You can detect listener termination and restart it automatically:

usub::uvent::task::Awaitable<void> run_forever()
{
    while (true)
    {
        auto& pool = usub::pg::PgPool::instance();
        auto conn = co_await pool.acquire_connection();
        if (!conn || !conn->connected()) {
            co_await usub::uvent::system::this_coroutine::sleep_for(1s);
            continue;
        }

        usub::pg::PgNotificationListener<MyNotifyHandler> listener("events", conn);
        listener.setHandler(MyNotifyHandler{});
        co_await listener.run();

        pool.release_connection(conn);
        std::cout << "Listener stopped — restarting\n";
    }
}

This provides resilience against connection loss or PostgreSQL restarts.


Notes & limitations

  • One listener == one channel. To listen on multiple channels, spawn multiple listeners.

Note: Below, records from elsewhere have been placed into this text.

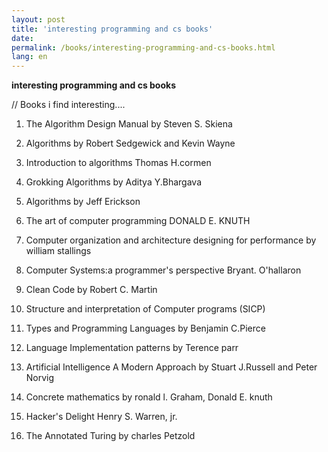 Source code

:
 ```yaml
---
layout: post
title: 'interesting programming and cs books'
date: 
permalink: /books/interesting-programming-and-cs-books.html
lang: en
---
```



**interesting programming and cs books**

// Books i find interesting....

1. The Algorithm Design Manual by Steven S. Skiena

2. Algorithms by Robert Sedgewick and Kevin Wayne

3. Introduction to algorithms Thomas H.cormen

4. Grokking Algorithms by Aditya Y.Bhargava

5. Algorithms by Jeff Erickson

6. The art of computer programming DONALD E. KNUTH

7. Computer organization and architecture designing for performance by william stallings

8. Computer Systems:a programmer's perspective Bryant. O'hallaron

9. Clean Code by Robert C. Martin

10. Structure and interpretation of Computer programs (SICP)

11. Types and Programming Languages by Benjamin C.Pierce

12. Language Implementation patterns by Terence parr

13. Artificial Intelligence A Modern Approach by Stuart J.Russell and Peter Norvig

14. Concrete mathematics by ronald l. Graham, Donald E. knuth

15. Hacker's Delight Henry S. Warren, jr.

16. The Annotated Turing by charles Petzold

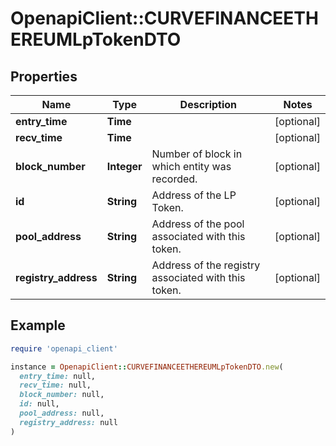 # OpenapiClient::CURVEFINANCEETHEREUMLpTokenDTO

## Properties

| Name | Type | Description | Notes |
| ---- | ---- | ----------- | ----- |
| **entry_time** | **Time** |  | [optional] |
| **recv_time** | **Time** |  | [optional] |
| **block_number** | **Integer** | Number of block in which entity was recorded. | [optional] |
| **id** | **String** | Address of the LP Token. | [optional] |
| **pool_address** | **String** | Address of the pool associated with this token. | [optional] |
| **registry_address** | **String** | Address of the registry associated with this token. | [optional] |

## Example

```ruby
require 'openapi_client'

instance = OpenapiClient::CURVEFINANCEETHEREUMLpTokenDTO.new(
  entry_time: null,
  recv_time: null,
  block_number: null,
  id: null,
  pool_address: null,
  registry_address: null
)
```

  • No automatic reconnection — you control lifecycle.

  • Handler copies are spawned per event; keep captures small and stateless.

  • If your handler throws, the coroutine terminates silently — prefer returning error via logs or metrics.


Design philosophy

PgNotificationListener aims for:

  • Zero polling: pure event-driven design.
  • Low latency: direct socket wake-ups via uvent.
  • No thread blocking: fully coroutine-based I/O.
  • Transparent errors: no hidden disconnects or silent failures.

This makes it suitable for reactive systems, message routers, or cross-service synchronization built on PostgreSQL.